A sly politician could probably get it through as Federal funding for infrastructure, funding for improving poor Native American, black and Latino neighborhoods, extra funding for impoverished schools (lots of overlap there), and tax breaks for businesses building in those impoverished urban neighborhoods.

And I mean, look at some of the repercussions of doing it wrong in the past. Look at the recent Boing Boing piece about colleges discriminating against Jews; do they? Yes, absolutely. They also discriminate against Asians. But that’s a side effect of trying to make things more equitable for everyone.

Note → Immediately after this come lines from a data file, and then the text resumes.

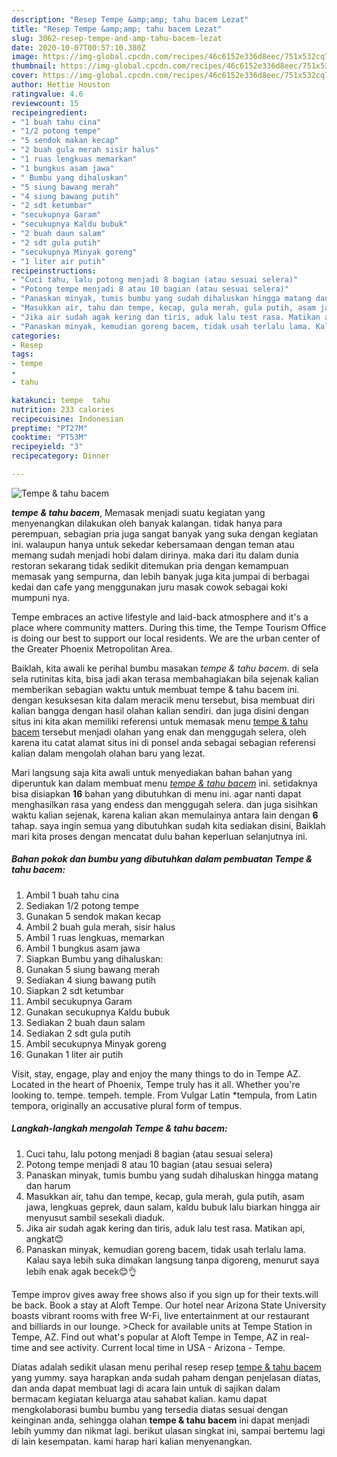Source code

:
 ```yaml
---
description: "Resep Tempe &amp;amp; tahu bacem Lezat"
title: "Resep Tempe &amp;amp; tahu bacem Lezat"
slug: 3062-resep-tempe-and-amp-tahu-bacem-lezat
date: 2020-10-07T00:57:10.380Z
image: https://img-global.cpcdn.com/recipes/46c6152e336d8eec/751x532cq70/tempe-tahu-bacem-foto-resep-utama.jpg
thumbnail: https://img-global.cpcdn.com/recipes/46c6152e336d8eec/751x532cq70/tempe-tahu-bacem-foto-resep-utama.jpg
cover: https://img-global.cpcdn.com/recipes/46c6152e336d8eec/751x532cq70/tempe-tahu-bacem-foto-resep-utama.jpg
author: Hettie Houston
ratingvalue: 4.6
reviewcount: 15
recipeingredient:
- "1 buah tahu cina"
- "1/2 potong tempe"
- "5 sendok makan kecap"
- "2 buah gula merah sisir halus"
- "1 ruas lengkuas memarkan"
- "1 bungkus asam jawa"
- " Bumbu yang dihaluskan"
- "5 siung bawang merah"
- "4 siung bawang putih"
- "2 sdt ketumbar"
- "secukupnya Garam"
- "secukupnya Kaldu bubuk"
- "2 buah daun salam"
- "2 sdt gula putih"
- "secukupnya Minyak goreng"
- "1 liter air putih"
recipeinstructions:
- "Cuci tahu, lalu potong menjadi 8 bagian (atau sesuai selera)"
- "Potong tempe menjadi 8 atau 10 bagian (atau sesuai selera)"
- "Panaskan minyak, tumis bumbu yang sudah dihaluskan hingga matang dan harum"
- "Masukkan air, tahu dan tempe, kecap, gula merah, gula putih, asam jawa, lengkuas geprek, daun salam, kaldu bubuk lalu biarkan hingga air menyusut sambil sesekali diaduk."
- "Jika air sudah agak kering dan tiris, aduk lalu test rasa. Matikan api, angkat😊"
- "Panaskan minyak, kemudian goreng bacem, tidak usah terlalu lama. Kalau saya lebih suka dimakan langsung tanpa digoreng, menurut saya lebih enak agak becek😊👌"
categories:
- Resep
tags:
- tempe
- 
- tahu

katakunci: tempe  tahu 
nutrition: 233 calories
recipecuisine: Indonesian
preptime: "PT27M"
cooktime: "PT53M"
recipeyield: "3"
recipecategory: Dinner

---
```



![Tempe &amp; tahu bacem](https://img-global.cpcdn.com/recipes/46c6152e336d8eec/751x532cq70/tempe-tahu-bacem-foto-resep-utama.jpg)

<b><i>tempe &amp; tahu bacem</i></b>, Memasak menjadi suatu kegiatan yang menyenangkan dilakukan oleh banyak kalangan. tidak hanya para perempuan, sebagian pria juga sangat banyak yang suka dengan kegiatan ini. walaupun hanya untuk sekedar kebersamaan dengan teman atau memang sudah menjadi hobi dalam dirinya. maka dari itu dalam dunia restoran sekarang tidak sedikit ditemukan pria dengan kemampuan memasak yang sempurna, dan lebih banyak juga kita jumpai di berbagai kedai dan cafe yang menggunakan juru masak cowok sebagai koki mumpuni nya.

Tempe embraces an active lifestyle and laid-back atmosphere and it&#39;s a place where community matters. During this time, the Tempe Tourism Office is doing our best to support our local residents. We are the urban center of the Greater Phoenix Metropolitan Area.

Baiklah, kita awali ke perihal bumbu masakan <i>tempe &amp; tahu bacem</i>. di sela sela rutinitas kita, bisa jadi akan terasa membahagiakan bila sejenak kalian memberikan sebagian waktu untuk membuat tempe &amp; tahu bacem ini. dengan kesuksesan kita dalam meracik menu tersebut, bisa membuat diri kalian bangga dengan hasil olahan kalian sendiri. dan juga disini dengan situs ini kita akan memiliki referensi untuk memasak menu <u>tempe &amp; tahu bacem</u> tersebut menjadi olahan yang enak dan menggugah selera, oleh karena itu catat alamat situs ini di ponsel anda sebagai sebagian referensi kalian dalam mengolah olahan baru yang lezat.


Mari langsung saja kita awali untuk menyediakan bahan bahan yang diperuntuk kan dalam membuat menu <u><i>tempe &amp; tahu bacem</i></u> ini. setidaknya bisa disiapkan <b>16</b> bahan yang dibutuhkan di menu ini. agar nanti dapat menghasilkan rasa yang endess dan menggugah selera. dan juga sisihkan waktu kalian sejenak, karena kalian akan memulainya antara lain dengan <b>6</b> tahap. saya ingin semua yang dibutuhkan sudah kita sediakan disini, Baiklah mari kita proses dengan mencatat dulu bahan keperluan selanjutnya ini.

<!--inarticleads1-->

##### Bahan pokok dan bumbu yang dibutuhkan dalam pembuatan Tempe &amp; tahu bacem:

1. Ambil 1 buah tahu cina
1. Sediakan 1/2 potong tempe
1. Gunakan 5 sendok makan kecap
1. Ambil 2 buah gula merah, sisir halus
1. Ambil 1 ruas lengkuas, memarkan
1. Ambil 1 bungkus asam jawa
1. Siapkan  Bumbu yang dihaluskan:
1. Gunakan 5 siung bawang merah
1. Sediakan 4 siung bawang putih
1. Siapkan 2 sdt ketumbar
1. Ambil secukupnya Garam
1. Gunakan secukupnya Kaldu bubuk
1. Sediakan 2 buah daun salam
1. Sediakan 2 sdt gula putih
1. Ambil secukupnya Minyak goreng
1. Gunakan 1 liter air putih


Visit, stay, engage, play and enjoy the many things to do in Tempe AZ. Located in the heart of Phoenix, Tempe truly has it all. Whether you&#39;re looking to. tempe. tempeh. temple. From Vulgar Latin *tempula, from Latin tempora, originally an accusative plural form of tempus. 

<!--inarticleads2-->

##### Langkah-langkah mengolah Tempe &amp; tahu bacem:

1. Cuci tahu, lalu potong menjadi 8 bagian (atau sesuai selera)
1. Potong tempe menjadi 8 atau 10 bagian (atau sesuai selera)
1. Panaskan minyak, tumis bumbu yang sudah dihaluskan hingga matang dan harum
1. Masukkan air, tahu dan tempe, kecap, gula merah, gula putih, asam jawa, lengkuas geprek, daun salam, kaldu bubuk lalu biarkan hingga air menyusut sambil sesekali diaduk.
1. Jika air sudah agak kering dan tiris, aduk lalu test rasa. Matikan api, angkat😊
1. Panaskan minyak, kemudian goreng bacem, tidak usah terlalu lama. Kalau saya lebih suka dimakan langsung tanpa digoreng, menurut saya lebih enak agak becek😊👌


Tempe improv gives away free shows also if you sign up for their texts.will be back. Book a stay at Aloft Tempe. Our hotel near Arizona State University boasts vibrant rooms with free W-Fi, live entertainment at our restaurant and billiards in our lounge. &gt;Check for available units at Tempe Station in Tempe, AZ. Find out what&#39;s popular at Aloft Tempe in Tempe, AZ in real-time and see activity. Current local time in USA - Arizona - Tempe. 

Diatas adalah sedikit ulasan menu perihal resep resep <u>tempe &amp; tahu bacem</u> yang yummy. saya harapkan anda sudah paham dengan penjelasan diatas, dan anda dapat membuat lagi di acara lain untuk di sajikan dalam bermacam kegiatan keluarga atau sahabat kalian. kamu dapat mengkolaborasi bumbu bumbu yang tersedia diatas sesuai dengan keinginan anda, sehingga olahan <b>tempe &amp; tahu bacem</b> ini dapat menjadi lebih yummy dan nikmat lagi. berikut ulasan singkat ini, sampai bertemu lagi di lain kesempatan. kami harap hari kalian menyenangkan.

If a group is seen to be overrepresented, then of course, absolutely, the way to cure that is to set the bar higher for that group. Because really, if you want to get down to it, while anti-semitism and racism still exist in America, both those groups make up a majority of America’s wealthiest people. Nearly half the billionaires in America are old Jewish guys. Why do I bring it up? Because, honestly, we’re going to have to make sure to sell people on the idea that, no, we’re not out to punish each and every white American, from the wealthiest to the poorest. It’s hard for someone to grasp that they’re somehow at fault when, for example, their family might have fled from Germany in the 1930s, faced hardships for being German, and are now being told they’re guilty of being white in a country that benefitted from black slavery.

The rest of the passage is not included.